Opinion: Athletes need to come forward with their injuries


Eli Fernandez

One of our football players sitting on the floor after a hard hit.

David Fender, Editor-in-Chief

 Injuries are something that most, if not all, athletes will experience at least once in their career. It is a soul crushing challenge that they have to work through to follow their dream. Some athletes decide to not tell their coaching staff in fear that they will miss and extinguish any opportunities that they might want to capitalize on. 

Movies like “Concussion” show how bad you can get messed up by doing what you love. Having played sports before, I relate to the feeling of being “beat up” after practice. However if you notice something that may be concerning the time missed should be an afterthought when it comes to your overall health.
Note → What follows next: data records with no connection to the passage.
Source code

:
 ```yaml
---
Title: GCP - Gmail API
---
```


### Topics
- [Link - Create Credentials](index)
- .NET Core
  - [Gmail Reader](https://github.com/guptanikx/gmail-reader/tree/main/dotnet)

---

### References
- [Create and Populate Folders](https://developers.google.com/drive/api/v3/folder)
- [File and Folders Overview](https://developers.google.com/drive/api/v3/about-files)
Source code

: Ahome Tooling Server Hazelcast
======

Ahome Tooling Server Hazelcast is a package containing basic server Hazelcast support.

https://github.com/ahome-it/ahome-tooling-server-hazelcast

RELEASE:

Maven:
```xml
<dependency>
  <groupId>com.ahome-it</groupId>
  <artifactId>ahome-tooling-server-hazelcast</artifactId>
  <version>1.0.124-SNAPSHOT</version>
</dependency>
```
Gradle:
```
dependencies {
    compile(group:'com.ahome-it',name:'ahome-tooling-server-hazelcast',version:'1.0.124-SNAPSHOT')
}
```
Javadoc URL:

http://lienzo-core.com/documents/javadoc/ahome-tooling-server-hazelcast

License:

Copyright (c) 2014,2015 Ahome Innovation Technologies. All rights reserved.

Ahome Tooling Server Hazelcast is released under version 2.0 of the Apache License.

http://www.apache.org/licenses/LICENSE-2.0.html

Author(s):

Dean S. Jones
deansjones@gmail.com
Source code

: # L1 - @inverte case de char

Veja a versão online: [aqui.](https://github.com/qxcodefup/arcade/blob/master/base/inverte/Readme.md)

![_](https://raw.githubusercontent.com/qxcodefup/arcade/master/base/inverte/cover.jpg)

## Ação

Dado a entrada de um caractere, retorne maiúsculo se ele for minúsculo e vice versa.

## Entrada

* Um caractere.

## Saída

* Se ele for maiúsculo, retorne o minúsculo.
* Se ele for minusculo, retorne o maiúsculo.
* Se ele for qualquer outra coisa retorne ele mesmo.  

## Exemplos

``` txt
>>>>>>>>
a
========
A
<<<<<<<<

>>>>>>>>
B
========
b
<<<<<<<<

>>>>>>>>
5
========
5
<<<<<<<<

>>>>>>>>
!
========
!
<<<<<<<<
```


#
A couple concussions can lead to CTE, broken bones that get infected can lead to amputation, and one misstep can change the range of motion in your knee forever. I believe that there needs to be more advocating for more advanced forms of recovery. We simply need a better way to prevent injuries that can change your body forever.  We should do a better job of educating our athletes on just how dangerous sports can be. “Even though you might not get a direct injury, the effects of regular wear and tear add up throughout the years. Excess strain on joints and muscles often lead to torn ligaments and stress fractures,” said  Douglas W. Stoddard MD, M Sp Med, Dip Sport Med, ES.  Of course you’re the one to sign the paper that says that you will be participating in a sport, but coaches and other players need to be more active in not letting injured players keep hurting themselves to the point of no return.

So instead of throwing students into the ringer with long hard practice schedules, why don’t we follow the research and change to a more efficient way to coach our players. Why are we out on the field, in the gym, or in the pool for upwards of three hours. When research shows there is a much better way to teach coach players to dominate the competition.Adequate recovery has been shown to result in the restoration of physiological and psychological processes, so that the athlete can compete or train again at an appropriate level,” said Shona L. Halson. Of course we are still learning about how the best of the best train and how we are inferior in our knowledge about sports medicine in an ever evolving science, but there is no logical reason to justify clearance of an athlete that had a recent injury. I’m not a doctor but if more educated professionals say that training methods need to change, I’m all for it if it benefits our players.

With that information many students still won’t come forward with what injuries they have, especially seniors, in fear of their last season will get ruined. What we end up with is students that are complaining about pains only older adults should have. The constant soreness and back pain that plagues students on a class by class basis. Like I said, there are a lot of reasons to believe that players and coaches are willing to turn a blind eye in order to win.

We need to be better and take care of athletes that are in the earlier stages of their potential. Most of them are 14-18 years old, and they’re playing on injuries that can potentially hurt them even more. Let them recover, let them survive another season, and let them strive at the next level.